**HOW TO COMPLETE THIS TASK**
In the entries below, which lines run from the one containing "will store sessions" to the one containing "SSH for GIT"? Copy exactly those lines, ends included, and no others.

**PROVIDED RECORDS**
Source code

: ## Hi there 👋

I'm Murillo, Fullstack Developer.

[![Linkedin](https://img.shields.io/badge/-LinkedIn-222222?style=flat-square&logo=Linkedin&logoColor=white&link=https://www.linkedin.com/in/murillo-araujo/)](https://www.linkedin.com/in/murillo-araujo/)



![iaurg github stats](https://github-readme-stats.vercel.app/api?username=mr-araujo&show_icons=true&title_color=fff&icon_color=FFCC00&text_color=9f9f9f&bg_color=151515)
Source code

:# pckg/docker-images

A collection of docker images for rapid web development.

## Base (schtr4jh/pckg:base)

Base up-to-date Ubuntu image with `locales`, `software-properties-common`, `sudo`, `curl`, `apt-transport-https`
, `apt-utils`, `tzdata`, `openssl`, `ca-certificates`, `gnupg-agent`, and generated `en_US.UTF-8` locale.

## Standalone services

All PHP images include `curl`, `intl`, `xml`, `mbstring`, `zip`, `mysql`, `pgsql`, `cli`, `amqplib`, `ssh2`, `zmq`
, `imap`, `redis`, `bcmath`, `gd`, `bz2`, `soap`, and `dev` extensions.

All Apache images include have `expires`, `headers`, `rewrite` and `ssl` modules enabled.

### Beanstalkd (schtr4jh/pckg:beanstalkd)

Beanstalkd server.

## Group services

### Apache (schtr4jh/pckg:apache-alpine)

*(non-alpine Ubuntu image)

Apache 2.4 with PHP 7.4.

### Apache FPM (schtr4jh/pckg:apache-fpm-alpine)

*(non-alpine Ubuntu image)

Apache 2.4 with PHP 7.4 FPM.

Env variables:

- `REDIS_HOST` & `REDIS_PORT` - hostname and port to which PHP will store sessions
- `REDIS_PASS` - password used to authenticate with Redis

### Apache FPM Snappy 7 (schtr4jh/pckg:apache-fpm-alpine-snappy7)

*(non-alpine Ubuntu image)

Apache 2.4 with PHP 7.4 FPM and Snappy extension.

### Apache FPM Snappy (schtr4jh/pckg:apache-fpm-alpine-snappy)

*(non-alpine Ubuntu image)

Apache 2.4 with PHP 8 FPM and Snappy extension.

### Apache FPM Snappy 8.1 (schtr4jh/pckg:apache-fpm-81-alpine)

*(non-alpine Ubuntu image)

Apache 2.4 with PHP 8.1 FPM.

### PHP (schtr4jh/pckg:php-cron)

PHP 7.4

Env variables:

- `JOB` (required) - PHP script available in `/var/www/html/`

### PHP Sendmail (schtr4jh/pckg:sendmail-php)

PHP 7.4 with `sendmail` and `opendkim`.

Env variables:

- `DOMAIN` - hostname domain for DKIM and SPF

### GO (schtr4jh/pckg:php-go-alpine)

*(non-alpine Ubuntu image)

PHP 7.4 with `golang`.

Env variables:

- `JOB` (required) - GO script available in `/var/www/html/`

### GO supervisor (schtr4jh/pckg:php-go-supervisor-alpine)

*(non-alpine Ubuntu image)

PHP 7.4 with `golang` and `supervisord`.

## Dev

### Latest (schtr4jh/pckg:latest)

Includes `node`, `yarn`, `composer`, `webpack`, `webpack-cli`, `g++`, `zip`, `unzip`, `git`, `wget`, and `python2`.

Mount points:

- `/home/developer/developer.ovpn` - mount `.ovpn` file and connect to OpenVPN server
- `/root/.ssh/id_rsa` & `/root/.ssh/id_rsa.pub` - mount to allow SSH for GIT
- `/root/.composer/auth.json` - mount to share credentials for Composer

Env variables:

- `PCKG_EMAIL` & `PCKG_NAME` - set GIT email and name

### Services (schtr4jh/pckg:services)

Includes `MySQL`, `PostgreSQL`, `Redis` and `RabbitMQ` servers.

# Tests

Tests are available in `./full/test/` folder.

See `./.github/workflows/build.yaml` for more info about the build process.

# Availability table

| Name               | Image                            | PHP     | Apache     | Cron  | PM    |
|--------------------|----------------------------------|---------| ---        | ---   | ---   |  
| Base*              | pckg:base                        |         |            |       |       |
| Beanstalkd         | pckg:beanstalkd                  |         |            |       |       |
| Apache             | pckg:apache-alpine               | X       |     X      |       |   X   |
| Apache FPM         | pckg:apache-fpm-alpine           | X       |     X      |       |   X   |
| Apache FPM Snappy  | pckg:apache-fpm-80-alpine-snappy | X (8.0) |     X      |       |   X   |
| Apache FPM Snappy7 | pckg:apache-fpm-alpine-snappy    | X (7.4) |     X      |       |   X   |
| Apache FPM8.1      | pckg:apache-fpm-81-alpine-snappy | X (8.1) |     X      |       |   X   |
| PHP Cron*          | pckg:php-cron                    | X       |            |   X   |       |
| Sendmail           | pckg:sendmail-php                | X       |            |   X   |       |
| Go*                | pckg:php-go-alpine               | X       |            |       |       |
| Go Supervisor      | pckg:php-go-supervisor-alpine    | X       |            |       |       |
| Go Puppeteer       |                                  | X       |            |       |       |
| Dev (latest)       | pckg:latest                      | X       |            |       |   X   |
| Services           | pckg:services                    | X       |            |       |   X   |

**EXERCISE ANSWER**
- `REDIS_HOST` & `REDIS_PORT` - hostname and port to which PHP will store sessions
- `REDIS_PASS` - password used to authenticate with Redis

### Apache FPM Snappy 7 (schtr4jh/pckg:apache-fpm-alpine-snappy7)

*(non-alpine Ubuntu image)

Apache 2.4 with PHP 7.4 FPM and Snappy extension.

### Apache FPM Snappy (schtr4jh/pckg:apache-fpm-alpine-snappy)

*(non-alpine Ubuntu image)

Apache 2.4 with PHP 8 FPM and Snappy extension.

### Apache FPM Snappy 8.1 (schtr4jh/pckg:apache-fpm-81-alpine)

*(non-alpine Ubuntu image)

Apache 2.4 with PHP 8.1 FPM.

### PHP (schtr4jh/pckg:php-cron)

PHP 7.4

Env variables:

- `JOB` (required) - PHP script available in `/var/www/html/`

### PHP Sendmail (schtr4jh/pckg:sendmail-php)

PHP 7.4 with `sendmail` and `opendkim`.

Env variables:

- `DOMAIN` - hostname domain for DKIM and SPF

### GO (schtr4jh/pckg:php-go-alpine)

*(non-alpine Ubuntu image)

PHP 7.4 with `golang`.

Env variables:

- `JOB` (required) - GO script available in `/var/www/html/`

### GO supervisor (schtr4jh/pckg:php-go-supervisor-alpine)

*(non-alpine Ubuntu image)

PHP 7.4 with `golang` and `supervisord`.

## Dev

### Latest (schtr4jh/pckg:latest)

Includes `node`, `yarn`, `composer`, `webpack`, `webpack-cli`, `g++`, `zip`, `unzip`, `git`, `wget`, and `python2`.

Mount points:

- `/home/developer/developer.ovpn` - mount `.ovpn` file and connect to OpenVPN server
- `/root/.ssh/id_rsa` & `/root/.ssh/id_rsa.pub` - mount to allow SSH for GIT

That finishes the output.